Closer to home Brexit is a potentially large and erratic risk. The Brexit is a fact, but now all substantive agreements must be made in the coming months. Do those have logistical consequences? We will of course inform you about this if this is the case. A crucial signal for the logistics sector that we are already receiving is that the English government is committed to 100% monitoring of all flows of goods to the UK. Again, an external storm, the consequences of which may influence SILS customers. However, this only concerns one stream (to the UK). Conversely, there is a greater effect. Because if that development continues, mainland Europe from the UK will be very difficult to supply for clients. That is why we receive several specific requests from parties who are now based in the UK who are considering relocating their warehouses in the UK to Europe. With this they consider supplying Europe from the mainland. Their motivation is simple: as a result of the relocation of their logistics activities, they will only have a logistic challenge to the UK instead of all countries in Europe.
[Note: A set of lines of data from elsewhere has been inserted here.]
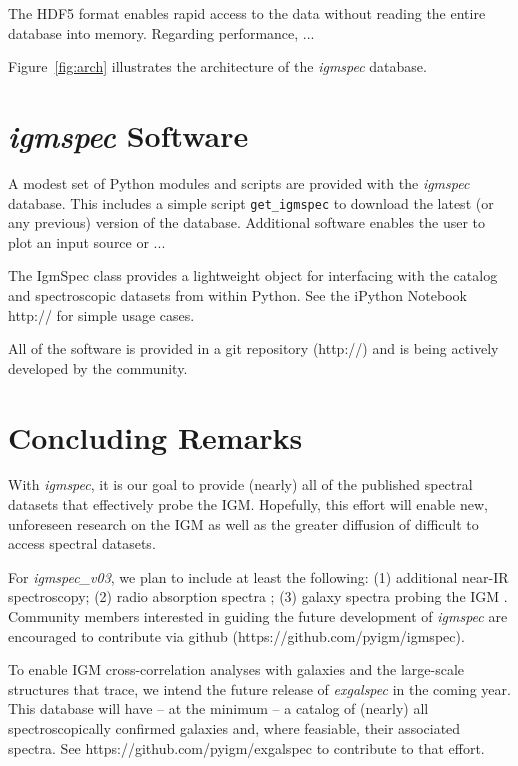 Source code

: \documentclass[12pt,preprint]{aastex}
\begin{document}
The HDF5 format enables rapid access to the data without
reading the entire database into memory.  Regarding
performance, ...

Figure~\ref{fig:arch} illustrates the 
architecture of the {\it igmspec} database.


\section{{\it igmspec} Software}
\label{sec:software}

A modest set of Python modules and scripts are provided
with the {\it igmspec} database.  This includes a simple
script {\tt get\_igmspec} to download the latest
(or any previous) version of the database.
Additional software enables the user to plot an
input source or ...

The IgmSpec class provides a lightweight object for
interfacing with the catalog and spectroscopic datasets
from within Python.  See the iPython Notebook
http:// for simple usage cases.

All of the software is provided in a git repository
(http://)
and is being actively developed by the community.

\section{Concluding Remarks}
\label{sec:end}

With {\it igmspec}, it is our goal to provide (nearly)
all of the published spectral datasets that effectively
probe the IGM.  Hopefully, this effort will
enable new, unforeseen research on the IGM as well
as the greater diffusion of difficult to access spectral
datasets.  

For {\it igmspec\_v03}, we plan to include at least the following:
(1) additional near-IR spectroscopy;
(2) radio absorption spectra \citep[e.g. 21\,cm][]{kanekar1X};
(3) galaxy spectra probing the IGM \citep[e.g.][]{rubin+16}.
Community members interested in guiding the future development
of {\it igmspec} are encouraged to contribute via github
(https://github.com/pyigm/igmspec).

To enable IGM cross-correlation analyses with galaxies
and the large-scale structures that trace,
we intend the future release of {\it exgalspec}
in the coming year.  This database will have -- at
the minimum -- a catalog of (nearly) all spectroscopically
confirmed galaxies and, where feasiable, their associated
spectra.  See https://github.com/pyigm/exgalspec
to contribute to that effort.
\end{document}
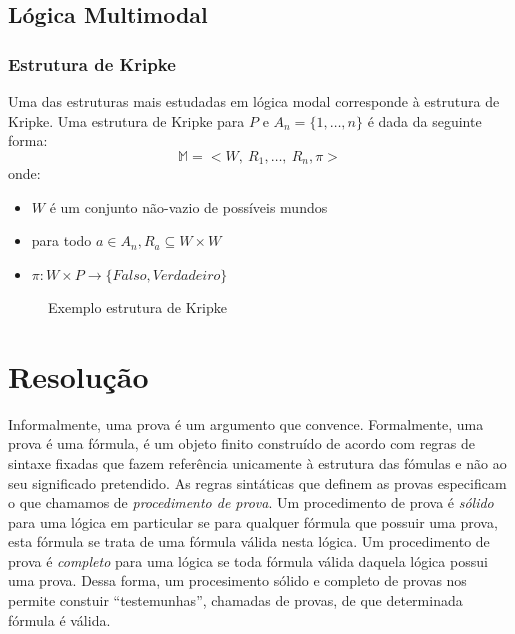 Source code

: \subsection{Lógica Multimodal}
\label{sub:lógica_multimodal}


\subsubsection{Estrutura de Kripke}

Uma das estruturas mais estudadas em lógica modal corresponde à estrutura de
Kripke. Uma estrutura de Kripke para $P$ e $A_n = \{1, \ldots, n\}$ é dada da seguinte forma:
\begin{equation}
\mathbb{M} = <W,\ R_1, \ldots,\ R_n, \pi>
\end{equation}
onde:
\begin{itemize}
    \item $W$ é um conjunto não-vazio de possíveis mundos
    \item para todo $a \in A_n, R_a \subseteq W \times W$
    \item $\pi: W \times P \longrightarrow \{Falso, Verdadeiro\}$
\end{itemize}


\begin{figure}
\begin{center}
\label{figure:mundos_relacao}
\caption{Exemplo estrutura de Kripke}
\end{center}
\end{figure}



\section{Resolução}
\label{sec:resolucao}
Informalmente, uma prova é um argumento que convence. Formalmente, uma prova é
uma fórmula, é um objeto finito construído de acordo com regras de sintaxe
fixadas que fazem referência unicamente à estrutura das fómulas e não ao seu
significado pretendido. As regras sintáticas que definem as provas especificam o
que chamamos de \textit{procedimento de prova}.
Um procedimento de prova é \textit{sólido} para uma lógica em particular se
para qualquer fórmula que possuir uma prova, esta fórmula se trata de uma
fórmula válida nesta lógica. Um procedimento de prova é \textit{completo} para
uma lógica se toda fórmula válida daquela lógica possui uma prova. Dessa forma,
um procesimento sólido e completo de provas nos permite constuir
``testemunhas'', chamadas de provas, de que determinada fórmula é válida.

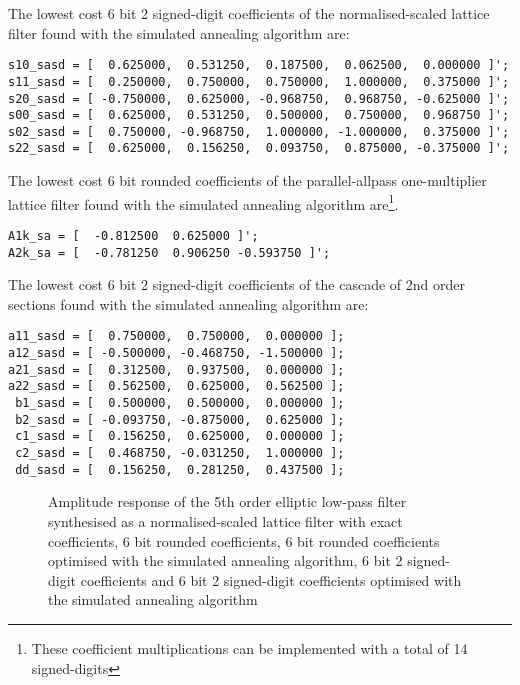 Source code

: \documentclass[a4paper,twoside,10pt,english]{report}
\begin{document}
The lowest cost 6 bit 2 signed-digit coefficients of the normalised-scaled 
lattice filter found with the simulated annealing algorithm are:
\begin{small}
\begin{verbatim}
s10_sasd = [  0.625000,  0.531250,  0.187500,  0.062500,  0.000000 ]';
s11_sasd = [  0.250000,  0.750000,  0.750000,  1.000000,  0.375000 ]';
s20_sasd = [ -0.750000,  0.625000, -0.968750,  0.968750, -0.625000 ]';
s00_sasd = [  0.625000,  0.531250,  0.500000,  0.750000,  0.968750 ]';
s02_sasd = [  0.750000, -0.968750,  1.000000, -1.000000,  0.375000 ]';
s22_sasd = [  0.625000,  0.156250,  0.093750,  0.875000, -0.375000 ]';
\end{verbatim}
\end{small}
The lowest cost 6 bit rounded coefficients of the parallel-allpass
one-multiplier lattice filter found with the simulated annealing algorithm 
are\footnote{These coefficient multiplications can be implemented with a total 
of 14 signed-digits}.
\begin{small}
\begin{verbatim}
A1k_sa = [  -0.812500  0.625000 ]';
A2k_sa = [  -0.781250  0.906250 -0.593750 ]';
\end{verbatim}
\end{small}
The lowest cost 6 bit 2 signed-digit coefficients of the cascade of 2nd
order sections found with the simulated annealing algorithm are:
\begin{small}
\begin{verbatim}
a11_sasd = [  0.750000,  0.750000,  0.000000 ];
a12_sasd = [ -0.500000, -0.468750, -1.500000 ];
a21_sasd = [  0.312500,  0.937500,  0.000000 ];
a22_sasd = [  0.562500,  0.625000,  0.562500 ];
 b1_sasd = [  0.500000,  0.500000,  0.000000 ];
 b2_sasd = [ -0.093750, -0.875000,  0.625000 ];
 c1_sasd = [  0.156250,  0.625000,  0.000000 ];
 c2_sasd = [  0.468750, -0.031250,  1.000000 ];
 dd_sasd = [  0.156250,  0.281250,  0.437500 ];
\end{verbatim}
\end{small}
\begin{figure}[!htbp]
\begin{center}
\scalebox{0.7}{}
\caption{Amplitude response of the 5th order elliptic low-pass
filter synthesised as a normalised-scaled lattice filter with exact
coefficients, 6 bit rounded coefficients, 6 bit rounded coefficients
optimised with the simulated annealing algorithm, 6 bit 2 signed-digit 
coefficients and 6 bit 2 signed-digit coefficients optimised with the 
simulated annealing algorithm}
\label{fig:samin_NS_lattice_response}
\end{center}
\end{figure}
\end{document}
More focus on Cargo and Customs

An internal development at SILS that I would like to inform you about is the emphasis that we are currently putting on two activities: Cargo and Customs. For Cargo, China is and will remain an important growth market with the cargo handling activity. In addition, there are numerous other options on all modalities (air, sea, road & rail). For Customs, we suspect that our customs department is mainly seen by clients as an additional activity for accommodating their logistics with SILS. While our expertise can also be used by clients as an independent core activity of SILS without us “doing” their other logistics. This means that we will profile our expertise as a separate forwarder, both in the area of ​​customs and cargo, in the coming period. Our Cargo and Customs specialist, Jens Stevens, will focus on this in the coming period and will also have more room for this since he has been relieved to a large extent by the appointment of our Director Warehouse Operations.

In short, restless outside, balanced inside. At least for now. Because new external factors that we must deal with can arise every day from all wind directions!